18 Jun 2007

why does it always rain on me?

Cairns, in case you didn't know, is the main gateway to the tropical north. It is where tourists can book their day trips to the rainforest, arrange to go snorkeling or hire 4x4s. As a result, it is teeming with visitors - most British or Irish - all year round.

On Saturday night I explored the city's much vaunted pubs and bars, before heading off to Cairns' one and only venue for those who like to bowl from the Pavilion End. I was fairly optimistic about this place - despite it being called 'Nu Trix' - and was hoping for a good night. After all, this is a city with a permanent population of around 100,000, there are thousands more young tourists in town and you'd have to go a bloody long way to find another gay venue - roughly 1,500 kilometres south to Brisbane or 2,000 west to Darwin, to be precise.

When I got into the place at around midnight, it therefore came as something of a surprise to find just four paying customers there and me. The bar staff and bouncers outnumbered the punters. So, I bought myself a drink and sat reading one of the free newspapers available. It's not much fun going to any club on your own, but needs must when you are travelling by yourself. It's quite another thing when the club is next to empty. Sat by myself, I must have looked like some kind of closeted, friendless married man, who was escaping his real life for the evening in order to seek random sexual gratification. Or something like that.

After about 20 minutes during which not one single extra person entered the club, I went to the toilet. When I came out, there was a bouncer waiting for me. "We've been watching you," he said. "You're all over the place. Time to go." And so I was marched to the door and the number of paying customers inside the club instantly dropped by 25 per cent.

I was initially incredulous about this - not least because I was nowhere near as pissed as this prick seemed to think - but I wasn't going to kick up a fuss about being told to leave a place that practically had nobody in it.

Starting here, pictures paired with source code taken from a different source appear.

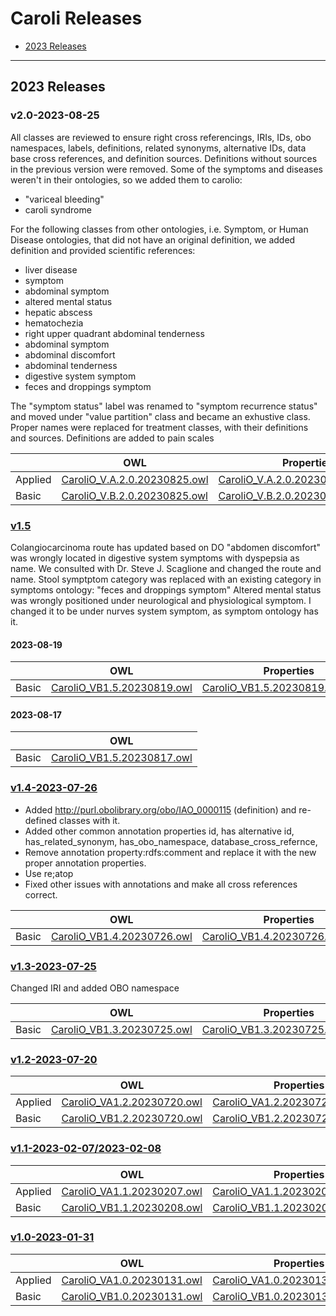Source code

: # Caroli Releases
* [2023 Releases](#2023-releases)

---

## 2023 Releases

### v2.0-2023-08-25

All classes are reviewed to ensure right cross referencings, IRIs, IDs, obo namespaces, labels, definitions, related synonyms, alternative IDs, data base cross references, and definition sources.
Definitions without sources in the previous version were removed.
Some of the symptoms and diseases weren't in their ontologies, so we added them to carolio:
* "variceal bleeding"
* caroli syndrome


For the following classes from other ontologies, i.e. Symptom, or Human Disease ontologies, that did not have an original definition, we added definition and provided scientific references:
* liver disease
* symptom
* abdominal symptom
* altered mental status
* hepatic abscess
* hematochezia
* right upper quadrant abdominal tenderness
* abdominal symptom
* abdominal discomfort
* abdominal tenderness
* digestive system symptom
* feces and droppings symptom


The "symptom status" label was renamed to "symptom recurrence status" and moved under "value partition" class and became an exhustive class.
Proper names were replaced for treatment classes, with their definitions and sources.
Definitions are added to pain scales


|   | OWL | Properties |
| --- | --- | --- |
| Applied | [CaroliO_V.A.2.0.20230825.owl](https://github.com/TootooniLab/CaroliO/blob/99b6aa11260bb2659653ec39a4477463298c09a9/CaroliO_V.A.2.0.20230825.owl) | [CaroliO_V.A.2.0.20230825.properties](https://github.com/TootooniLab/CaroliO/blob/99b6aa11260bb2659653ec39a4477463298c09a9/CaroliO_V.A.2.0.20230825.properties) |
| Basic | [CaroliO_V.B.2.0.20230825.owl](https://github.com/TootooniLab/CaroliO/blob/99b6aa11260bb2659653ec39a4477463298c09a9/CaroliO_V.B.2.0.20230825.owl) | [CaroliO_V.B.2.0.20230825.properties](https://github.com/TootooniLab/CaroliO/blob/99b6aa11260bb2659653ec39a4477463298c09a9/CaroliO_V.B.2.0.20230825.properties) |




### [v1.5](v1.5)

Colangiocarcinoma route has updated based on DO
"abdomen discomfort" was wrongly located in digestive system symptoms with dyspepsia as name. We consulted with Dr. Steve J. Scaglione and changed the route and name.
Stool symptptom category was replaced with an existing category in symptoms ontology: "feces and droppings symptom"
Altered mental status was wrongly positioned under neurological and physiological symptom. I changed it to be under nurves system symptom, as symptom ontology has it.

#### 2023-08-19

|   | OWL | Properties |
| --- | --- | --- |
| Basic | [CaroliO_VB1.5.20230819.owl](https://github.com/TootooniLab/CaroliO/blob/0025ca2bb10511fe698d9b518a0d9ae0d697d5e4/src/ontology/releases/v1.5/CaroliO_VB1.5.20230819.owl) | [CaroliO_VB1.5.20230819.properties](https://github.com/TootooniLab/CaroliO/blob/0025ca2bb10511fe698d9b518a0d9ae0d697d5e4/src/ontology/releases/v1.5/CaroliO_VB1.5.20230819.properties) |

#### 2023-08-17

|    | OWL |
| --- | --- |
| Basic | [CaroliO_VB1.5.20230817.owl](https://github.com/TootooniLab/CaroliO/blob/0025ca2bb10511fe698d9b518a0d9ae0d697d5e4/src/ontology/releases/v1.5/CaroliO_VB1.5.20230817.owl)


### [v1.4-2023-07-26](v1.4)

* Added http://purl.obolibrary.org/obo/IAO_0000115 (definition) and re-defined classes with it. 
* Added other common annotation properties id, has alternative id, has_related_synonym, has_obo_namespace, database_cross_refernce, 	
* Remove annotation property:rdfs:comment and replace it with the new proper annotation properties.
* Use re;atop
* Fixed other issues with annotations and make all cross references correct.

|    | OWL | Properties |
| --- | --- | --- |
| Basic | [CaroliO_VB1.4.20230726.owl](https://github.com/TootooniLab/CaroliO/blob/0025ca2bb10511fe698d9b518a0d9ae0d697d5e4/src/ontology/releases/v1.4/CaroliO_VB1.4.20230726.owl) | [CaroliO_VB1.4.20230726.properties](https://github.com/TootooniLab/CaroliO/blob/0025ca2bb10511fe698d9b518a0d9ae0d697d5e4/src/ontology/releases/v1.4/CaroliO_VB1.4.20230726.properties) |


### [v1.3-2023-07-25](v1.3)

Changed IRI and added OBO namespace

|   | OWL | Properties | 
| --- | --- | --- |
| Basic | [CaroliO_VB1.3.20230725.owl](https://github.com/TootooniLab/CaroliO/blob/0025ca2bb10511fe698d9b518a0d9ae0d697d5e4/src/ontology/releases/v1.3/CaroliO_VB1.3.20230725.owl) | [CaroliO_VB1.3.20230725.properties](https://github.com/TootooniLab/CaroliO/blob/0025ca2bb10511fe698d9b518a0d9ae0d697d5e4/src/ontology/releases/v1.3/CaroliO_VB1.3.20230725.properties) | 


### [v1.2-2023-07-20](v1.2)

|    | OWL | Properties |
| --- | --- | --- |
| Applied | [CaroliO_VA1.2.20230720.owl](https://github.com/TootooniLab/CaroliO/blob/0025ca2bb10511fe698d9b518a0d9ae0d697d5e4/src/ontology/releases/v1.2/CaroliO_VA1.2.20230720.owl) | [CaroliO_VA1.2.20230720.properties](https://github.com/TootooniLab/CaroliO/blob/0025ca2bb10511fe698d9b518a0d9ae0d697d5e4/src/ontology/releases/v1.2/CaroliO_VA1.2.20230720.properties) |
| Basic | [CaroliO_VB1.2.20230720.owl](https://github.com/TootooniLab/CaroliO/blob/0025ca2bb10511fe698d9b518a0d9ae0d697d5e4/src/ontology/releases/v1.2/CaroliO_VB1.2.20230720.owl) | [CaroliO_VB1.2.20230720.properties](https://github.com/TootooniLab/CaroliO/blob/0025ca2bb10511fe698d9b518a0d9ae0d697d5e4/src/ontology/releases/v1.2/CaroliO_VB1.2.20230720.properties) | 


### [v1.1-2023-02-07/2023-02-08](v1.1)

|    | OWL | Properties |
| --- | --- | --- |
| Applied | [CaroliO_VA1.1.20230207.owl](https://github.com/TootooniLab/CaroliO/blob/0025ca2bb10511fe698d9b518a0d9ae0d697d5e4/src/ontology/releases/v1.1/CaroliO_VA1.1.20230207.owl) | [CaroliO_VA1.1.20230207.properties](https://github.com/TootooniLab/CaroliO/blob/0025ca2bb10511fe698d9b518a0d9ae0d697d5e4/src/ontology/releases/v1.1/CaroliO_VA1.1.20230207.properties) | 
| Basic | [CaroliO_VB1.1.20230208.owl](https://github.com/TootooniLab/CaroliO/blob/0025ca2bb10511fe698d9b518a0d9ae0d697d5e4/src/ontology/releases/v1.1/CaroliO_VB1.1.20230208.owl) | [CaroliO_VB1.1.20230208.properties](https://github.com/TootooniLab/CaroliO/blob/0025ca2bb10511fe698d9b518a0d9ae0d697d5e4/src/ontology/releases/v1.1/CaroliO_VB1.1.20230208.properties) |


### [v1.0-2023-01-31](v1.0)

|    | OWL | Properties |
| --- | --- | --- |
| Applied | [CaroliO_VA1.0.20230131.owl](https://github.com/TootooniLab/CaroliO/blob/0025ca2bb10511fe698d9b518a0d9ae0d697d5e4/src/ontology/releases/v1.0/CaroliO_VA1.0.20230131.owl) | [CaroliO_VA1.0.20230131.properties](https://github.com/TootooniLab/CaroliO/blob/0025ca2bb10511fe698d9b518a0d9ae0d697d5e4/src/ontology/releases/v1.0/CaroliO_VA1.0.20230131.properties) | 
| Basic | [CaroliO_VB1.0.20230131.owl](https://github.com/TootooniLab/CaroliO/blob/0025ca2bb10511fe698d9b518a0d9ae0d697d5e4/src/ontology/releases/v1.0/CaroliO_VB1.0.20230131.owl) | [CaroliO_VB1.0.20230131.properties](https://github.com/TootooniLab/CaroliO/blob/0025ca2bb10511fe698d9b518a0d9ae0d697d5e4/src/ontology/releases/v1.0/CaroliO_VB1.0.20230131.properties) |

Another reason I took my exclusion on the chin was because it didn't come as a surprise. Bouncers in the UK may be scum, and do not tend to operate in a fair or rational way. But generally, on the whole, you do need to have done something wrong in order to be punished. In Australia, they adopt a pre-emptive approach to potential disorder. Bouncers closely monitor people inside clubs, and if it looks even vaguely like you might be getting a bit tipsy, they often throw you out. Even if you've done absolutely nothing wrong or said a word to a soul. I've known people to be plucked from dance floors and removed. My crime was to be "all over the place", which I suppose was accurate in the sense that it took me a little while to locate the Gents in an establishment I had never frequented before.

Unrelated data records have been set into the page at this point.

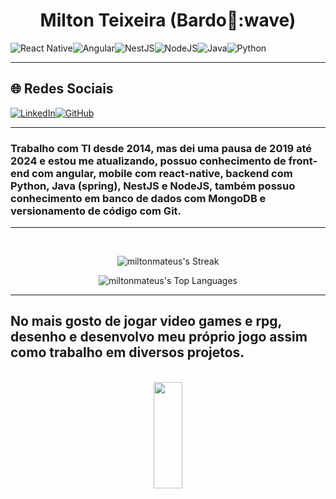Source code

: # <div align= "center">Milton Teixeira (Bardo:musical_score::wave) </div>

![React Native](https://img.shields.io/badge/react_native-%2320232a.svg?style=for-the-badge&logo=react&logoColor=%2361DAFB)![Angular](https://img.shields.io/badge/angular-%23DD0031.svg?style=for-the-badge&logo=angular&logoColor=white)![NestJS](https://img.shields.io/badge/nestjs-%23E0234E.svg?style=for-the-badge&logo=nestjs&logoColor=white)![NodeJS](https://img.shields.io/badge/node.js-6DA55F?style=for-the-badge&logo=node.js&logoColor=white)![Java](https://img.shields.io/badge/java-%23ED8B00.svg?style=for-the-badge&logo=openjdk&logoColor=white)![Python](https://img.shields.io/badge/python-3670A0?style=for-the-badge&logo=python&logoColor=ffdd54)


<hr/>

## 🌐 Redes Sociais  
[![LinkedIn](https://img.shields.io/badge/linkedin-%230077B5.svg?style=for-the-badge&logo=linkedin&logoColor=white)](https://www.linkedin.com/in/milton-teixeira-89147598/)[![GitHub](https://img.shields.io/badge/github-%23121011.svg?style=for-the-badge&logo=github&logoColor=white)](https://github.com/miltonmateus)

<hr/>

### Trabalho com TI desde 2014, mas dei uma pausa de 2019 até 2024 e estou me atualizando, possuo conhecimento de front-end com angular, mobile com react-native, backend com Python, Java (spring), NestJS e NodeJS, também possuo conhecimento em banco de dados com MongoDB e versionamento de código com Git.

<hr/>
<div align="center">  
 &nbsp;&nbsp;

![miltonmateus's Streak](https://github-readme-streak-stats.herokuapp.com/?user=miltonmateus&theme=monokai&hide_border=false) 

![miltonmateus's Top Languages](https://github-readme-stats.vercel.app/api/top-langs/?username=miltonmateus&theme=monokai&show_icons=true&hide_border=false&layout=compact)

</div>

<hr/> 

## No mais gosto de jogar video games e rpg, desenho e desenvolvo meu próprio jogo assim como trabalho em diversos projetos.

<br>

<div align="center" >
  <img width="30%" height="170px" src="https://images.steamusercontent.com/ugc/1323445951579681379/29990AC3AFD4C1FCC4944E6FE691F445FC74DD8B/?imw=5000&imh=5000&ima=fit&impolicy=Letterbox&imcolor=%23000000&letterbox=false" width="400">
</div>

I wish I'd asked the bouncer what he thought I was going to do. Start a fight with the four other people in the club? Fall onto an empty dance floor? Perhaps bouncers assume an intoxicated person is going to become violent because that's what they do when they've had a drink. Ask yourself this. When is the last time you heard of a fight in a gay bar? Either bouncers don't understand a brawl is not very high up a gay man's agenda on a night out, or they just enjoy persecuting them out of prejudice. I suspect it is both.

Anyway, that was Saturday. Since then I've not been able to do very much because the weather has been, to put it bluntly, shite. It has consistently pissed it down. I said in my last post that this does not matter when the temperature is 30 degrees, and this is true. The problem is it's hovering around 22 here. It's not unpleasant, but it kinda limits what you can do given that all the attractions and activities in this part of the world are actually of the outdoor variety.

Cairns does not have a beach as such, and the sea off the coast is not advisable to swim in because it is home to the lethal box jellyfish. The authorities have made up for this by creating a giant swimming pool by the sea, which is completely free and just blends into a park as if it were a pond. It is very well maintained as well. Impressed as I am, I don't think this is a concept I would like to export. Can you see this working in, say, Southend or Margate?

I'm not due back in Sydney until July 5, so there is plenty of time for the sun to get its hat on. It just bloody well better had.